This was the 5th year that I’ve attended Foo Camp and with each year I feel more and more honored to be invited. If you’ve never heard of Foo Camp and you’re too damn lazy to follow the above link, I’ll give you a brief overview.

Tim O’Reilly is the founder of O’Reilly Media and tends to be very insightful when it comes to technology (he’s also one hell of a nice guy). Every year he holds this (un)conference at the O’Reilly campus in Sebastopol and invites interesting people to attend. The conference starts on a Friday and goes through Sunday and is three of the most enlightening days of my year. There isn’t much for lodging in Sebastopol so attendees are invited to camp on the lawn.

One of the greatest things about Foo Camp is that you always feel like the dumbest person there (or at least I do). For years now I’ve wondered how NASA communicates with the vehicles on Mars.
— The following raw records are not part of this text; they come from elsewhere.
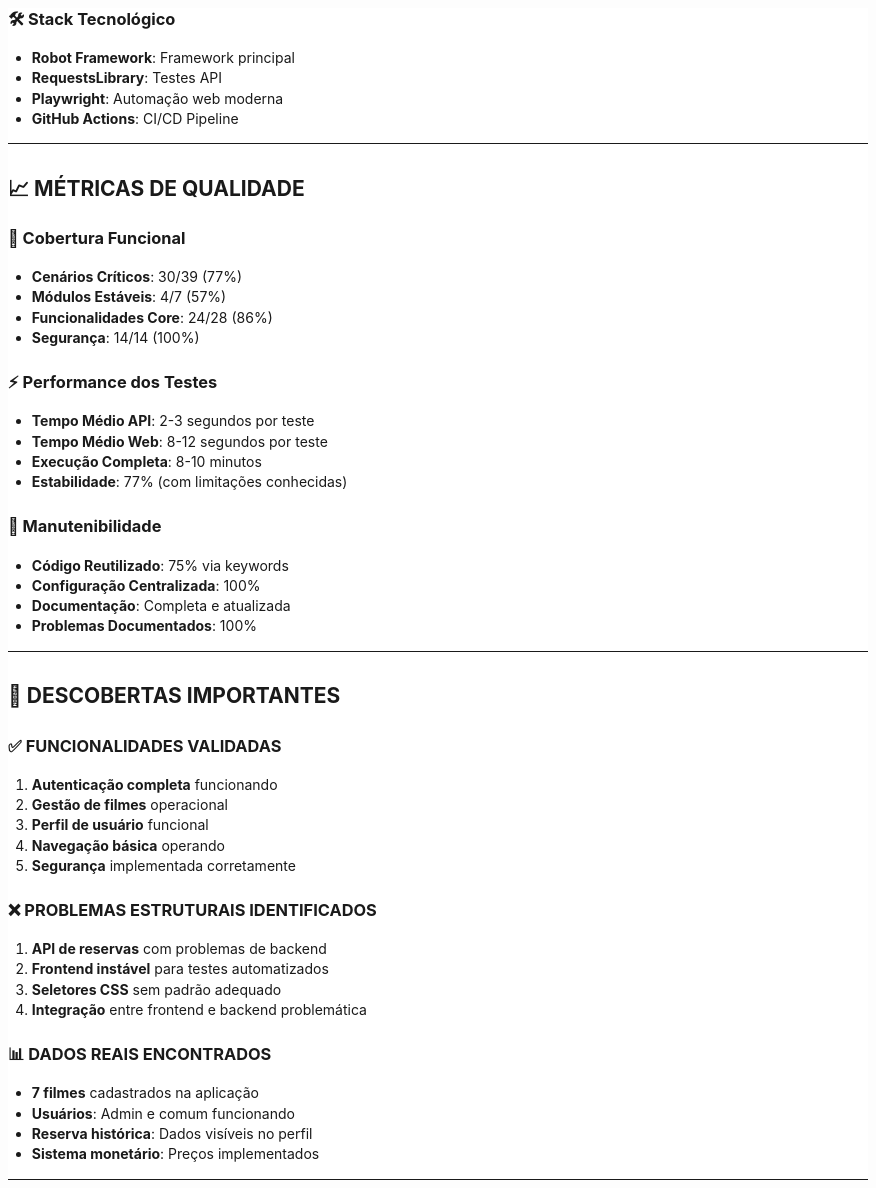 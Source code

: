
 ```
```

### **🛠️ Stack Tecnológico**
- **Robot Framework**: Framework principal
- **RequestsLibrary**: Testes API
- **Playwright**: Automação web moderna
- **GitHub Actions**: CI/CD Pipeline

---

## 📈 **MÉTRICAS DE QUALIDADE**

### **🎯 Cobertura Funcional**
- **Cenários Críticos**: 30/39 (77%)
- **Módulos Estáveis**: 4/7 (57%)
- **Funcionalidades Core**: 24/28 (86%)
- **Segurança**: 14/14 (100%)

### **⚡ Performance dos Testes**
- **Tempo Médio API**: 2-3 segundos por teste
- **Tempo Médio Web**: 8-12 segundos por teste
- **Execução Completa**: 8-10 minutos
- **Estabilidade**: 77% (com limitações conhecidas)

### **🔧 Manutenibilidade**
- **Código Reutilizado**: 75% via keywords
- **Configuração Centralizada**: 100%
- **Documentação**: Completa e atualizada
- **Problemas Documentados**: 100%

---

## 🌟 **DESCOBERTAS IMPORTANTES**

### **✅ FUNCIONALIDADES VALIDADAS**
1. **Autenticação completa** funcionando
2. **Gestão de filmes** operacional
3. **Perfil de usuário** funcional
4. **Navegação básica** operando
5. **Segurança** implementada corretamente

### **❌ PROBLEMAS ESTRUTURAIS IDENTIFICADOS**
1. **API de reservas** com problemas de backend
2. **Frontend instável** para testes automatizados
3. **Seletores CSS** sem padrão adequado
4. **Integração** entre frontend e backend problemática

### **📊 DADOS REAIS ENCONTRADOS**
- **7 filmes** cadastrados na aplicação
- **Usuários**: Admin e comum funcionando
- **Reserva histórica**: Dados visíveis no perfil
- **Sistema monetário**: Preços implementados

---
The time delay to communicate that far away is so massive that I couldn’t see traditional communications working. I could have done some research online or I could have just attended Foo Camp because I actually meet a person that worked on the communications systems for the Mars projects! Talk about making my day.

Foo Camp is a very special place because no matter where you turn, you are talking to someone that has done something notable. I had some great conversations over dinner with Andy and Dave from Pragmatic Programmers, Jim Zemlin from The Linux Foundation and scores of others as well. Late at night Scott Berkun and I spent hours sharing stories with our mutual friend Bonnie around the fire pit.

As for the talks at the conference, they are always spectacular. I went to a fantastic talk about renewable energy sources and exactly how big of a task we have ahead of us (I might devote an entire post to this topic). Another fantastic session was by Dan Kaminsky where he talked about the huge DNS security hole that has recently been making waves in the tech circles. But in general I find that my most valuable time is spent with one on one or impromptu group conversations.

So as usual, I walked away 100% exhausted. Ze Frank made me laugh just like he always does, catching up with former O’Reilly coworkers is always fantastic and I’m more motivated than ever to continue doing things worthy of Tim’s appreciation with the hopes of getting another invite next year :).